- EXERCISE DETAILS:
For this exercise, return exactly the lines of the material below that begin at the one with "Adaptive agents encode" and stop after the one with "According to our".

- SUPPLIED MATERIAL:
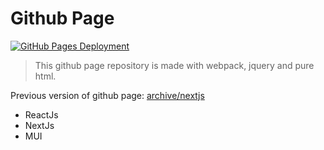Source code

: # Github Page

[![GitHub Pages Deployment](https://github.com/JoakQQ/JoakQQ.github.io/actions/workflows/deployment.yml/badge.svg?branch=main)](https://github.com/JoakQQ/JoakQQ.github.io/actions/workflows/deployment.yml)

> This github page repository is made with webpack, jquery and pure html.

Previous version of github page: [archive/nextjs](https://github.com/JoakQQ/JoakQQ.github.io/tree/archive/nextjs)
- ReactJs
- NextJs
- MUI
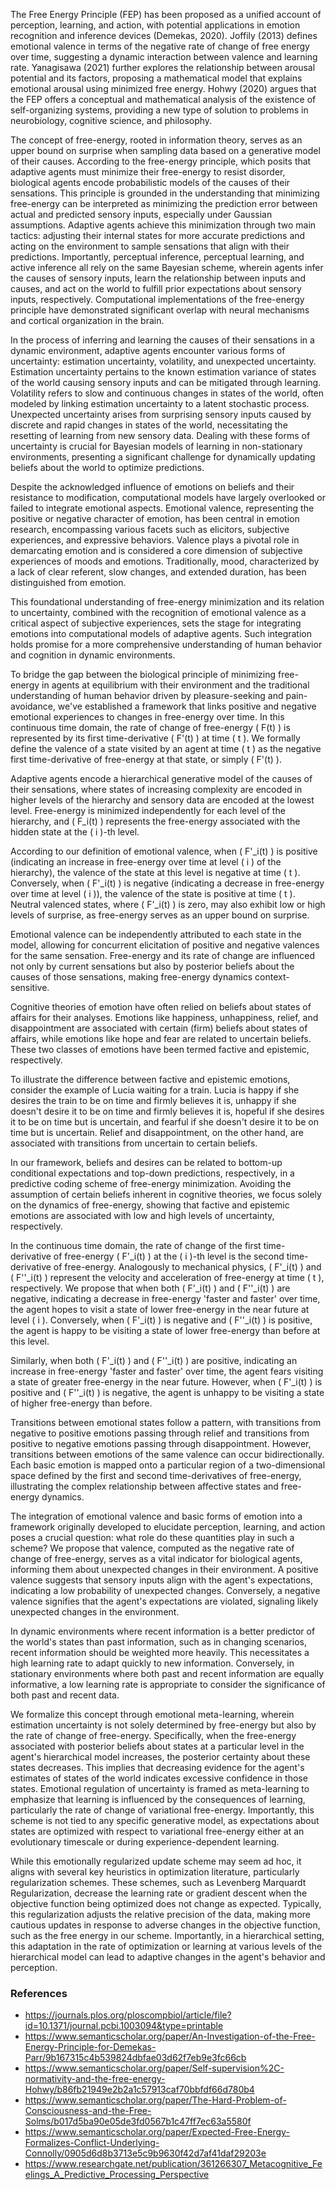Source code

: 
The Free Energy Principle (FEP) has been proposed as a unified account of perception, learning, and action, with potential applications in emotion recognition and inference devices (Demekas, 2020). Joffily (2013) defines emotional valence in terms of the negative rate of change of free energy over time, suggesting a dynamic interaction between valence and learning rate. Yanagisawa (2021) further explores the relationship between arousal potential and its factors, proposing a mathematical model that explains emotional arousal using minimized free energy. Hohwy (2020) argues that the FEP offers a conceptual and mathematical analysis of the existence of self-organizing systems, providing a new type of solution to problems in neurobiology, cognitive science, and philosophy.

The concept of free-energy, rooted in information theory, serves as an upper bound on surprise when sampling data based on a generative model of their causes. According to the free-energy principle, which posits that adaptive agents must minimize their free-energy to resist disorder, biological agents encode probabilistic models of the causes of their sensations. This principle is grounded in the understanding that minimizing free-energy can be interpreted as minimizing the prediction error between actual and predicted sensory inputs, especially under Gaussian assumptions. Adaptive agents achieve this minimization through two main tactics: adjusting their internal states for more accurate predictions and acting on the environment to sample sensations that align with their predictions. Importantly, perceptual inference, perceptual learning, and active inference all rely on the same Bayesian scheme, wherein agents infer the causes of sensory inputs, learn the relationship between inputs and causes, and act on the world to fulfill prior expectations about sensory inputs, respectively. Computational implementations of the free-energy principle have demonstrated significant overlap with neural mechanisms and cortical organization in the brain.

In the process of inferring and learning the causes of their sensations in a dynamic environment, adaptive agents encounter various forms of uncertainty: estimation uncertainty, volatility, and unexpected uncertainty. Estimation uncertainty pertains to the known estimation variance of states of the world causing sensory inputs and can be mitigated through learning. Volatility refers to slow and continuous changes in states of the world, often modeled by linking estimation uncertainty to a latent stochastic process. Unexpected uncertainty arises from surprising sensory inputs caused by discrete and rapid changes in states of the world, necessitating the resetting of learning from new sensory data. Dealing with these forms of uncertainty is crucial for Bayesian models of learning in non-stationary environments, presenting a significant challenge for dynamically updating beliefs about the world to optimize predictions.

Despite the acknowledged influence of emotions on beliefs and their resistance to modification, computational models have largely overlooked or failed to integrate emotional aspects. Emotional valence, representing the positive or negative character of emotion, has been central in emotion research, encompassing various facets such as elicitors, subjective experiences, and expressive behaviors. Valence plays a pivotal role in demarcating emotion and is considered a core dimension of subjective experiences of moods and emotions. Traditionally, mood, characterized by a lack of clear referent, slow changes, and extended duration, has been distinguished from emotion.

This foundational understanding of free-energy minimization and its relation to uncertainty, combined with the recognition of emotional valence as a critical aspect of subjective experiences, sets the stage for integrating emotions into computational models of adaptive agents. Such integration holds promise for a more comprehensive understanding of human behavior and cognition in dynamic environments.

To bridge the gap between the biological principle of minimizing free-energy in agents at equilibrium with their environment and the traditional understanding of human behavior driven by pleasure-seeking and pain-avoidance, we've established a framework that links positive and negative emotional experiences to changes in free-energy over time. In this continuous time domain, the rate of change of free-energy \( F(t) \) is represented by its first time-derivative \( F'(t) \) at time \( t \). We formally define the valence of a state visited by an agent at time \( t \) as the negative first time-derivative of free-energy at that state, or simply \( F'(t) \).

Adaptive agents encode a hierarchical generative model of the causes of their sensations, where states of increasing complexity are encoded in higher levels of the hierarchy and sensory data are encoded at the lowest level. Free-energy is minimized independently for each level of the hierarchy, and \( F_i(t) \) represents the free-energy associated with the hidden state at the \( i \)-th level.

According to our definition of emotional valence, when \( F'_i(t) \) is positive (indicating an increase in free-energy over time at level \( i \) of the hierarchy), the valence of the state at this level is negative at time \( t \). Conversely, when \( F'_i(t) \) is negative (indicating a decrease in free-energy over time at level \( i \)), the valence of the state is positive at time \( t \). Neutral valenced states, where \( F'_i(t) \) is zero, may also exhibit low or high levels of surprise, as free-energy serves as an upper bound on surprise.

Emotional valence can be independently attributed to each state in the model, allowing for concurrent elicitation of positive and negative valences for the same sensation. Free-energy and its rate of change are influenced not only by current sensations but also by posterior beliefs about the causes of those sensations, making free-energy dynamics context-sensitive.

Cognitive theories of emotion have often relied on beliefs about states of affairs for their analyses. Emotions like happiness, unhappiness, relief, and disappointment are associated with certain (firm) beliefs about states of affairs, while emotions like hope and fear are related to uncertain beliefs. These two classes of emotions have been termed factive and epistemic, respectively.

To illustrate the difference between factive and epistemic emotions, consider the example of Lucia waiting for a train. Lucia is happy if she desires the train to be on time and firmly believes it is, unhappy if she doesn't desire it to be on time and firmly believes it is, hopeful if she desires it to be on time but is uncertain, and fearful if she doesn't desire it to be on time but is uncertain. Relief and disappointment, on the other hand, are associated with transitions from uncertain to certain beliefs.

In our framework, beliefs and desires can be related to bottom-up conditional expectations and top-down predictions, respectively, in a predictive coding scheme of free-energy minimization. Avoiding the assumption of certain beliefs inherent in cognitive theories, we focus solely on the dynamics of free-energy, showing that factive and epistemic emotions are associated with low and high levels of uncertainty, respectively.

In the continuous time domain, the rate of change of the first time-derivative of free-energy \( F'_i(t) \) at the \( i \)-th level is the second time-derivative of free-energy. Analogously to mechanical physics, \( F'_i(t) \) and \( F''_i(t) \) represent the velocity and acceleration of free-energy at time \( t \), respectively. We propose that when both \( F'_i(t) \) and \( F''_i(t) \) are negative, indicating a decrease in free-energy 'faster and faster' over time, the agent hopes to visit a state of lower free-energy in the near future at level \( i \). Conversely, when \( F'_i(t) \) is negative and \( F''_i(t) \) is positive, the agent is happy to be visiting a state of lower free-energy than before at this level.

Similarly, when both \( F'_i(t) \) and \( F''_i(t) \) are positive, indicating an increase in free-energy 'faster and faster' over time, the agent fears visiting a state of greater free-energy in the near future. However, when \( F'_i(t) \) is positive and \( F''_i(t) \) is negative, the agent is unhappy to be visiting a state of higher free-energy than before.

Transitions between emotional states follow a pattern, with transitions from negative to positive emotions passing through relief and transitions from positive to negative emotions passing through disappointment. However, transitions between emotions of the same valence can occur bidirectionally. Each basic emotion is mapped onto a particular region of a two-dimensional space defined by the first and second time-derivatives of free-energy, illustrating the complex relationship between affective states and free-energy dynamics.

The integration of emotional valence and basic forms of emotion into a framework originally developed to elucidate perception, learning, and action poses a crucial question: what role do these quantities play in such a scheme? We propose that valence, computed as the negative rate of change of free-energy, serves as a vital indicator for biological agents, informing them about unexpected changes in their environment. A positive valence suggests that sensory inputs align with the agent's expectations, indicating a low probability of unexpected changes. Conversely, a negative valence signifies that the agent's expectations are violated, signaling likely unexpected changes in the environment. 

In dynamic environments where recent information is a better predictor of the world's states than past information, such as in changing scenarios, recent information should be weighted more heavily. This necessitates a high learning rate to adapt quickly to new information. Conversely, in stationary environments where both past and recent information are equally informative, a low learning rate is appropriate to consider the significance of both past and recent data.

We formalize this concept through emotional meta-learning, wherein estimation uncertainty is not solely determined by free-energy but also by the rate of change of free-energy. Specifically, when the free-energy associated with posterior beliefs about states at a particular level in the agent's hierarchical model increases, the posterior certainty about these states decreases. This implies that decreasing evidence for the agent's estimates of states of the world indicates excessive confidence in those states. Emotional regulation of uncertainty is framed as meta-learning to emphasize that learning is influenced by the consequences of learning, particularly the rate of change of variational free-energy. Importantly, this scheme is not tied to any specific generative model, as expectations about states are optimized with respect to variational free-energy either at an evolutionary timescale or during experience-dependent learning.

While this emotionally regularized update scheme may seem ad hoc, it aligns with several key heuristics in optimization literature, particularly regularization schemes. These schemes, such as Levenberg Marquardt Regularization, decrease the learning rate or gradient descent when the objective function being optimized does not change as expected. Typically, this regularization adjusts the relative precision of the data, making more cautious updates in response to adverse changes in the objective function, such as the free energy in our scheme. Importantly, in a hierarchical setting, this adaptation in the rate of optimization or learning at various levels of the hierarchical model can lead to adaptive changes in the agent's behavior and perception.


### References

- https://journals.plos.org/ploscompbiol/article/file?id=10.1371/journal.pcbi.1003094&type=printable
- https://www.semanticscholar.org/paper/An-Investigation-of-the-Free-Energy-Principle-for-Demekas-Parr/9b167315c4b539824dbfae03d62f7eb9e3fc66cb
- https://www.semanticscholar.org/paper/Self-supervision%2C-normativity-and-the-free-energy-Hohwy/b86fb21949e2b2a1c57913caf70bbfdf66d780b4
- https://www.semanticscholar.org/paper/The-Hard-Problem-of-Consciousness-and-the-Free-Solms/b017d5ba90e05de3fd0567b1c47ff7ec63a5580f
- https://www.semanticscholar.org/paper/Expected-Free-Energy-Formalizes-Conflict-Underlying-Connolly/0905d6d8b3713e5c9b9630f42d7af41daf29203e
- https://www.researchgate.net/publication/361266307_Metacognitive_Feelings_A_Predictive_Processing_Perspective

- ANSWER TO THIS EXERCISE:
Adaptive agents encode a hierarchical generative model of the causes of their sensations, where states of increasing complexity are encoded in higher levels of the hierarchy and sensory data are encoded at the lowest level. Free-energy is minimized independently for each level of the hierarchy, and \( F_i(t) \) represents the free-energy associated with the hidden state at the \( i \)-th level.

According to our definition of emotional valence, when \( F'_i(t) \) is positive (indicating an increase in free-energy over time at level \( i \) of the hierarchy), the valence of the state at this level is negative at time \( t \). Conversely, when \( F'_i(t) \) is negative (indicating a decrease in free-energy over time at level \( i \)), the valence of the state is positive at time \( t \). Neutral valenced states, where \( F'_i(t) \) is zero, may also exhibit low or high levels of surprise, as free-energy serves as an upper bound on surprise.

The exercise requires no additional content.